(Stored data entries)
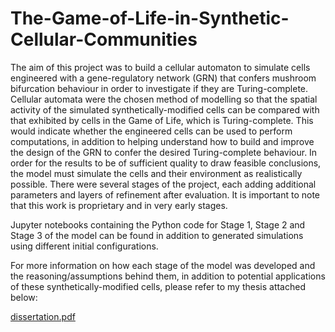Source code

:# The-Game-of-Life-in-Synthetic-Cellular-Communities
The aim of this project was to build a cellular automaton to simulate cells engineered with a gene-regulatory network (GRN) that confers mushroom bifurcation behaviour in order to investigate if they are Turing-complete. Cellular automata were the chosen method of modelling so that the spatial activity of the simulated synthetically-modified cells can be compared with that exhibited by cells in the Game of Life, which is Turing-complete. This would indicate whether the engineered cells can be used to perform computations, in addition to helping understand how to build and improve the design of the GRN to confer the desired Turing-complete behaviour. In order for the results to be of sufficient quality to draw feasible conclusions, the model must simulate the cells and their environment as realistically possible. There were several stages of the project, each adding additional parameters and layers of refinement after evaluation. It is important to note that this work is proprietary and in very early stages.

Jupyter notebooks containing the Python code for Stage 1, Stage 2 and Stage 3 of the model can be found in addition to generated simulations using different initial configurations. 

For more information on how each stage of the model was developed and the reasoning/assumptions behind them, in addition to potential applications of these synthetically-modified cells, please refer to my thesis attached below:

[dissertation.pdf](https://github.com/ab-ldn/The-Game-of-Life-in-Synthetic-Cellular-Communities/files/10289134/dissertation.pdf)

## Problem statement
Your copy of the records must be exact and must contain no pictures.

## Response
Source code

:# The-Game-of-Life-in-Synthetic-Cellular-Communities
The aim of this project was to build a cellular automaton to simulate cells engineered with a gene-regulatory network (GRN) that confers mushroom bifurcation behaviour in order to investigate if they are Turing-complete. Cellular automata were the chosen method of modelling so that the spatial activity of the simulated synthetically-modified cells can be compared with that exhibited by cells in the Game of Life, which is Turing-complete. This would indicate whether the engineered cells can be used to perform computations, in addition to helping understand how to build and improve the design of the GRN to confer the desired Turing-complete behaviour. In order for the results to be of sufficient quality to draw feasible conclusions, the model must simulate the cells and their environment as realistically possible. There were several stages of the project, each adding additional parameters and layers of refinement after evaluation. It is important to note that this work is proprietary and in very early stages.

Jupyter notebooks containing the Python code for Stage 1, Stage 2 and Stage 3 of the model can be found in addition to generated simulations using different initial configurations. 

For more information on how each stage of the model was developed and the reasoning/assumptions behind them, in addition to potential applications of these synthetically-modified cells, please refer to my thesis attached below:

[dissertation.pdf](https://github.com/ab-ldn/The-Game-of-Life-in-Synthetic-Cellular-Communities/files/10289134/dissertation.pdf)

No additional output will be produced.